For starters, we want to create a dictionary that maps xi
to its corresponding feature name in our dataset.
We’ll use the itertools.count()
function, as it’s basically enumerate
, but plays better with generator expressions.

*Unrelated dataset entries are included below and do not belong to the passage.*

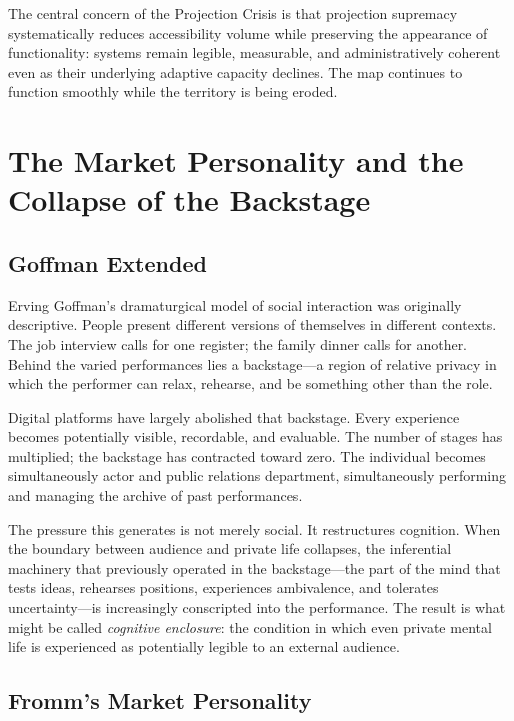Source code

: \documentclass[12pt, a4paper]{article}
\theoremstyle{plain}
\theoremstyle{definition}
\theoremstyle{remark}
\begin{document}
The central concern of the Projection Crisis is that projection supremacy
systematically reduces accessibility volume while preserving the appearance of
functionality: systems remain legible, measurable, and administratively coherent
even as their underlying adaptive capacity declines.
The map continues to function smoothly while the territory is being eroded.

\section{The Market Personality and the Collapse of the Backstage}

\subsection{Goffman Extended}

Erving Goffman's dramaturgical model of social interaction was originally descriptive.
People present different versions of themselves in different contexts.
The job interview calls for one register; the family dinner calls for another.
Behind the varied performances lies a backstage---a region of relative privacy
in which the performer can relax, rehearse, and be something other than the role.

Digital platforms have largely abolished that backstage.
Every experience becomes potentially visible, recordable, and evaluable.
The number of stages has multiplied; the backstage has contracted toward zero.
The individual becomes simultaneously actor and public relations department,
simultaneously performing and managing the archive of past performances.

The pressure this generates is not merely social.
It restructures cognition.
When the boundary between audience and private life collapses, the inferential
machinery that previously operated in the backstage---the part of the mind that
tests ideas, rehearses positions, experiences ambivalence, and tolerates uncertainty---is
increasingly conscripted into the performance.
The result is what might be called \emph{cognitive enclosure}: the condition in
which even private mental life is experienced as potentially legible to an external audience.

\subsection{Fromm's Market Personality}
\end{document}
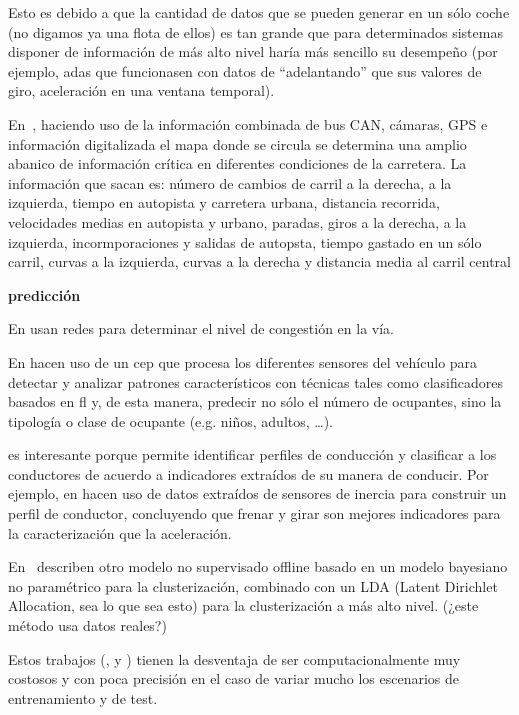 Esto es debido a que la cantidad de datos que se pueden generar en un sólo coche (no digamos ya una flota de ellos) es tan grande que para determinados sistemas disponer de información de más alto nivel haría más sencillo su desempeño (por ejemplo, \gls{adas} que funcionasen con datos de \enquote{adelantando} que sus valores de giro, aceleración en una ventana temporal).

En~\cite{satzoda2013towards}, haciendo uso de la información combinada de bus CAN, cámaras, GPS e información digitalizada el mapa donde se circula se determina una amplio abanico de información crítica en diferentes condiciones de la carretera. La información que sacan es: número de cambios de carril a la derecha, a la izquierda, tiempo en autopista y carretera urbana, distancia recorrida, velocidades medias en autopista y urbano, paradas, giros a la derecha, a la izquierda, incormporaciones y salidas de autopsta, tiempo gastado en un sólo carril, curvas a la izquierda, curvas a la derecha y distancia media al carril central

\textbf{predicción}

En \cite{Dougherty1993} usan redes para determinar el nivel de congestión en la vía.

En \cite{terroso2015complex} hacen uso de un \gls{cep} que procesa los diferentes sensores del vehículo para detectar y analizar patrones característicos con técnicas tales como clasificadores basados en \gls{fl} y, de esta manera, predecir no sólo el número de ocupantes, sino la tipología o clase de ocupante (e.g. niños, adultos, \ldots).

 es interesante porque permite identificar perfiles de conducción y clasificar a los conductores de acuerdo a indicadores extraídos de su manera de conducir. Por ejemplo, en \cite{van2013driver} hacen uso de datos extraídos de sensores de inercia para construir un perfil de conductor, concluyendo que frenar y girar son mejores indicadores para la caracterización que la aceleración.

En~\cite{bando2013unsupervised} describen otro modelo no supervisado offline basado en un modelo bayesiano no paramétrico para la clusterización, combinado con un LDA (Latent Dirichlet Allocation, sea lo que sea esto) para la clusterización a más alto nivel. (\TODO ¿este método usa datos reales?)

Estos trabajos (\cite{sekizawa2007modeling}, \cite{terada2010multi} y \cite{bando2013unsupervised}) tienen la desventaja de ser computacionalmente muy costosos y con poca precisión en el caso de variar mucho los escenarios de entrenamiento y de test.

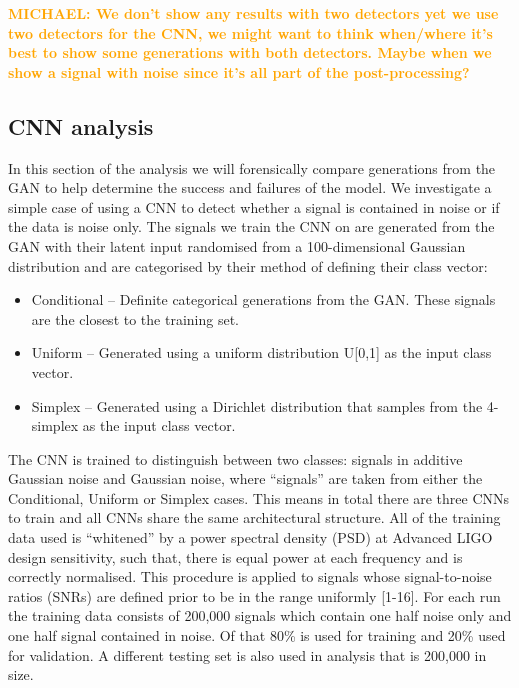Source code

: \documentclass[12pt]{iopart}
\newcommand{\michael}[1]{\textbf{\textcolor{orange}{MICHAEL: #1}}}
\begin{document}

\michael{We don't show any results with two detectors yet we use two detectors for the CNN, we might want to think when/where it's best to show some generations with both detectors. Maybe when we show a signal with noise since it's all part of the post-processing?}

\subsection{CNN analysis}
In this section of the analysis we will forensically compare generations from the GAN to help determine the success and failures of the model. We investigate a simple case of using a CNN to detect whether a signal is contained in noise or if the data is noise only. The signals we train the CNN on are generated from the GAN with their latent input randomised from a 100-dimensional Gaussian distribution and are categorised by their method of defining their class vector: 
\begin{itemize}
	\item Conditional – Definite categorical generations from the GAN. These signals are the closest to the training set.
	\item Uniform – Generated using a uniform distribution U[0,1] as the input class vector.
	\item Simplex – Generated using a Dirichlet distribution that samples from the 4-simplex as the input class vector. 
\end{itemize}
The CNN is trained to distinguish between two classes: signals in additive Gaussian noise and Gaussian noise, where “signals” are taken from either the Conditional, Uniform or Simplex cases. This means in total there are three CNNs to train and all CNNs share the same architectural structure. All of the training data used is “whitened” by a power spectral density (PSD) at Advanced LIGO design sensitivity, such that, there is equal power at each frequency and is correctly normalised. This procedure is applied to signals whose signal-to-noise ratios (SNRs) are defined prior to be in the range uniformly [1-16]. For each run the training data consists of 200,000 signals which contain one half noise only and one half signal contained in noise. Of that 80\% is used for training and 20\% used for validation. A different testing set is also used in analysis that is 200,000 in size. 
\end{document}
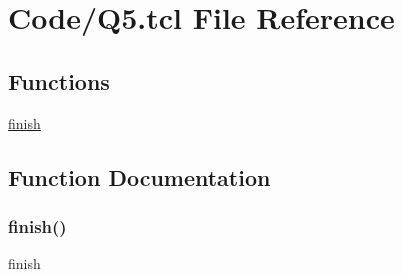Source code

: \hypertarget{Q5_8tcl}{}\section{Code/\+Q5.tcl File Reference}
\label{Q5_8tcl}
\subsection*{Functions}
\begin{DoxyCompactItemize}
\item 
\mbox{\hyperlink{Q5_8tcl_a30728837c246b65ef76298af0101d99c}{finish}}
\end{DoxyCompactItemize}


\subsection{Function Documentation}
\mbox{\label{Q5_8tcl_a30728837c246b65ef76298af0101d99c}} 
\subsubsection{\texorpdfstring{finish()}{finish()}}
{\footnotesize\ttfamily finish}

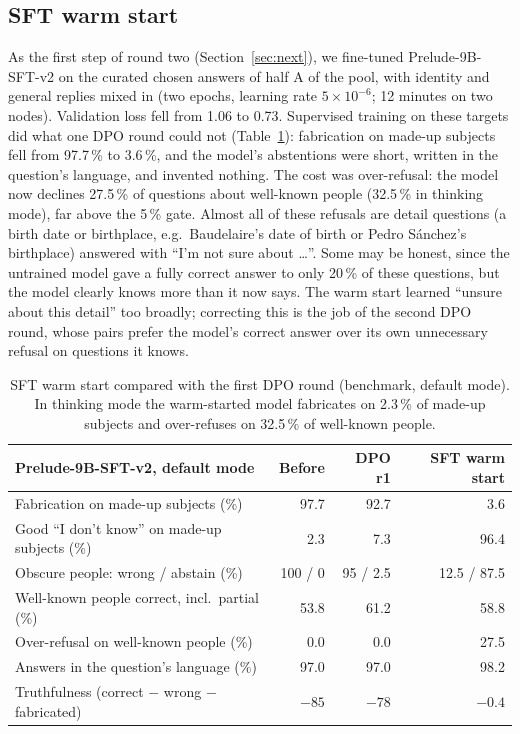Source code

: \documentclass[11pt,a4paper]{article}
\begin{document}
\subsection{SFT warm start}
\label{sec:warmstart}

As the first step of round two (Section~\ref{sec:next}), we fine-tuned Prelude-9B-SFT-v2 on the curated chosen answers of half A of the pool, with identity and general replies mixed in (two epochs, learning rate $5\times10^{-6}$; 12 minutes on two nodes).
Validation loss fell from 1.06 to 0.73.
Supervised training on these targets did what one DPO round could not (Table~\ref{tab:warm}): fabrication on made-up subjects fell from 97.7\,\% to 3.6\,\%, and the model's abstentions were short, written in the question's language, and invented nothing.
The cost was over-refusal: the model now declines 27.5\,\% of questions about well-known people (32.5\,\% in thinking mode), far above the 5\,\% gate.
Almost all of these refusals are detail questions (a birth date or birthplace, e.g.\ Baudelaire's date of birth or Pedro Sánchez's birthplace) answered with ``I'm not sure about \ldots''.
Some may be honest, since the untrained model gave a fully correct answer to only 20\,\% of these questions, but the model clearly knows more than it now says.
The warm start learned ``unsure about this detail'' too broadly; correcting this is the job of the second DPO round, whose pairs prefer the model's correct answer over its own unnecessary refusal on questions it knows.

\begin{table}[t]
\centering
\small
\begin{tabular}{@{}lrrr@{}}
\toprule
Prelude-9B-SFT-v2, default mode & Before & DPO r1 & SFT warm start \\
\midrule
Fabrication on made-up subjects (\%) & 97.7 & 92.7 & 3.6 \\
Good ``I don't know'' on made-up subjects (\%) & 2.3 & 7.3 & 96.4 \\
Obscure people: wrong / abstain (\%) & 100 / 0 & 95 / 2.5 & 12.5 / 87.5 \\
Well-known people correct, incl.\ partial (\%) & 53.8 & 61.2 & 58.8 \\
Over-refusal on well-known people (\%) & 0.0 & 0.0 & 27.5 \\
Answers in the question's language (\%) & 97.0 & 97.0 & 98.2 \\
Truthfulness (correct $-$ wrong $-$ fabricated) & $-85$ & $-78$ & $-0.4$ \\
\bottomrule
\end{tabular}
\caption{SFT warm start compared with the first DPO round (benchmark, default mode). In thinking mode the warm-started model fabricates on 2.3\,\% of made-up subjects and over-refuses on 32.5\,\% of well-known people.}
\label{tab:warm}
\end{table}
\end{document}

from itertools import count
x_to_feature = dict(zip(('x{}'.format(i) for i in count()), X.columns))
x_to_feature
{'x0': 'season',
'x1': 'year',
'x2': 'month',
'x3': 'hour',
'x4': 'holiday',
'x5': 'weekday',
'x6': 'workingday',
'x7': 'weather',
'x8': 'temp',
'x9': 'feelslike',
'x10': 'humidity',
'x11': 'windspeed'}
Next, you know it’s Sound Data Science™ when we break out
import re
Finally, this little diddy goes through and makes the appropriate substitutions for xi
to their respective feature names, then replaces spaces with underscores so pandas
references isn’t such a chore
# necessary so `x11` gets a chance to swap before
# before `x1` leaves us with "season1" where we wanted
# "windspeed"
feature_keys = list(x_to_feature.keys())[::-1]
features = []
for feature in interaction.get_feature_names():
for key in feature_keys:
feature_name = x_to_feature[key]
feature = re.sub(key, feature_name, feature)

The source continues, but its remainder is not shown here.